第1592章
窈女以為,當她找到神者的時候,一切都結束了,她不必再顛沛流離,天下人也不再受苦,墮者將會重新被關押。
她在路上已經想好了,無論神者讓她付出什麼,她眉頭都不會皺一下,哪怕是付出這條命呢。
可是她沒有想到,這一切只是一個開始。
神者離開,是因為他沒有辦法制服墮者,窈女想得很簡單,她以為只要有她的鮮血,一切都不在話下,可她沒有想過,如果制服墮者那麼容易的話,墮者怎麼還會跑了呢,她的父王,可是連一生都搭上了啊。
窈女來到這間小小的木屋,終日一個人度過,神者也不來看望她。
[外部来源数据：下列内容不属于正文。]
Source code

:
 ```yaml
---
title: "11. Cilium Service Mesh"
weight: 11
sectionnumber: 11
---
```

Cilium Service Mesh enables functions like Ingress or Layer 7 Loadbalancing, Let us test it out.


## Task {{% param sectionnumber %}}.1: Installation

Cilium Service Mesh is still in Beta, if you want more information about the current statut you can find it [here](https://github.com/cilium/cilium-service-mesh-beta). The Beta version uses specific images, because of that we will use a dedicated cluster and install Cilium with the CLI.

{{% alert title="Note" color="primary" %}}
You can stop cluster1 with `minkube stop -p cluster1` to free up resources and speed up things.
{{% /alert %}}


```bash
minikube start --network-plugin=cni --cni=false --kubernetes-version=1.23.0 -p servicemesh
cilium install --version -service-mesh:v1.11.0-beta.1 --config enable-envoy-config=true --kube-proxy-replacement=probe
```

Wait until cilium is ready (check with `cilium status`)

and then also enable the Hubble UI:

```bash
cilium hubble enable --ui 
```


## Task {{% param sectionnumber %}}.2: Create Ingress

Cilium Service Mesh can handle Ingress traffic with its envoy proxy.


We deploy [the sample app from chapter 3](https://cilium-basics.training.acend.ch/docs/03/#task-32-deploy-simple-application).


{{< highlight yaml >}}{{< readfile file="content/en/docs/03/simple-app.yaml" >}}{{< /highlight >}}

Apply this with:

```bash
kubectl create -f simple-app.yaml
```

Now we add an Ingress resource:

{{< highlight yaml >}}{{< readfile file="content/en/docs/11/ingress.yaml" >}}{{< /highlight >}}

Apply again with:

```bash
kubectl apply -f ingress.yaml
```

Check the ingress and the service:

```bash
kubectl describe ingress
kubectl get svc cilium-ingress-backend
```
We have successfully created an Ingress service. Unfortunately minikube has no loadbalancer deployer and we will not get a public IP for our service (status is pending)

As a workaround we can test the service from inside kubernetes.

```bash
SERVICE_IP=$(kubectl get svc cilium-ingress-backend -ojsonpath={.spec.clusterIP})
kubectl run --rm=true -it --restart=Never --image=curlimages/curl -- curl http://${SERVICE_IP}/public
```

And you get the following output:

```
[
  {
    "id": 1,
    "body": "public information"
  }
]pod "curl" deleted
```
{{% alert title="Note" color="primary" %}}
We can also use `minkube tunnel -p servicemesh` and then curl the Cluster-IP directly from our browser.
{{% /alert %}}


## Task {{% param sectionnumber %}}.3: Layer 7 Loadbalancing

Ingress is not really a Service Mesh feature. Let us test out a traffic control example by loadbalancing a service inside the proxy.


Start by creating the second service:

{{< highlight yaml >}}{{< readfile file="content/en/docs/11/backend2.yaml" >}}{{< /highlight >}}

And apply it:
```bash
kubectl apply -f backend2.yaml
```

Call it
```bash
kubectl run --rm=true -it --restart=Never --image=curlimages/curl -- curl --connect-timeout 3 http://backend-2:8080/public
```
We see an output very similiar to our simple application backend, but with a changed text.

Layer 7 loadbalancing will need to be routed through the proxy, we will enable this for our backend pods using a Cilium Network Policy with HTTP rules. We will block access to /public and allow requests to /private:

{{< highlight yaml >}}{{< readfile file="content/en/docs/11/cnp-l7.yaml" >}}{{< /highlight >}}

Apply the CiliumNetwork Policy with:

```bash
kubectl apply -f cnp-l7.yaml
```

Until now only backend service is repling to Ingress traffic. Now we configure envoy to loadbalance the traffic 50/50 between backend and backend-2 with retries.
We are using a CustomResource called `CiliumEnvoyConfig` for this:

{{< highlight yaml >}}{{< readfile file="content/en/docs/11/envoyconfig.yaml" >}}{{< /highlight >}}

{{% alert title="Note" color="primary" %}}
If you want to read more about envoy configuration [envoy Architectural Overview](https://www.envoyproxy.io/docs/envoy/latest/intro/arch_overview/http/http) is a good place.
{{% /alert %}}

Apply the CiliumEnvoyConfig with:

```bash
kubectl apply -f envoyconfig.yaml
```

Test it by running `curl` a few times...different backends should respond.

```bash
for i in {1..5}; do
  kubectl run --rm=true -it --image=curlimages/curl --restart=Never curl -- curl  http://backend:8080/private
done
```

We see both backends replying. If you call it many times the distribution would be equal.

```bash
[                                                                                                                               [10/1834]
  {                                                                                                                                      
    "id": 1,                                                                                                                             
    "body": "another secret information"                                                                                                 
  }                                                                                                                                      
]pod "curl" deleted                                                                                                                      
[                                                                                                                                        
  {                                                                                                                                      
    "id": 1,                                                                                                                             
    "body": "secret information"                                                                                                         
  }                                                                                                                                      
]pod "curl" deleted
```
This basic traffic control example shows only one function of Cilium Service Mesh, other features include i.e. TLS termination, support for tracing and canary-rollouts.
有時候她離開房間到外面去轉悠,同樣找不到神者,她只知道一件事,竹屋的周圍設下了禁制,她無法離開竹屋的方圓十米之外。
她感覺自己好像被圈禁了起來,她不知道神者在想什麼,也不知道外面現在究竟是什麼樣子,日復一日的焦慮令他吃不好也睡不好,日漸消瘦下來。
這種焦慮也感染了我,我不由得思考起來,這個神者,確實很奇怪啊,至少,和在禁地見到的那一個有些不太一樣。
若非他身上流露出的氣息確確實實和夜擎的氣息有幾分相似,連我都要懷疑這個神者是不是某個人假扮的。
窈女獨自在竹屋居住了七天,第七天清晨,天還矇矇亮,她躺在床上,睡得正熟,一道高大的身影籠罩下來,朦朧的聲音傳進耳朵裡:“醒醒。”
窈女迷迷糊糊地睜開眼睛,看見床前站著一個人,一個穿著白衣服的人,她下意識地以為是神者,慢騰騰地坐起來,投去一個疑惑的目光。
“跟我走。”那人再次出聲,仍舊是朦朦朧朧的聲線,好像他們彼此之間隔著高山與雲海在對話。
“去哪?”
那人沒說話,遞過來一條鏈子。
窈女的大腦瞬間宕機,呆呆的望著那條鐵鏈,在心裡想,男女授受不親她知道,異性在確定關係之前,想要牽著走確實不能牽手,可她聽說過牽棍子的,牽雨傘的,牽綢帶的,還是第一次看見牽鐵鏈的,這還真是稀奇了。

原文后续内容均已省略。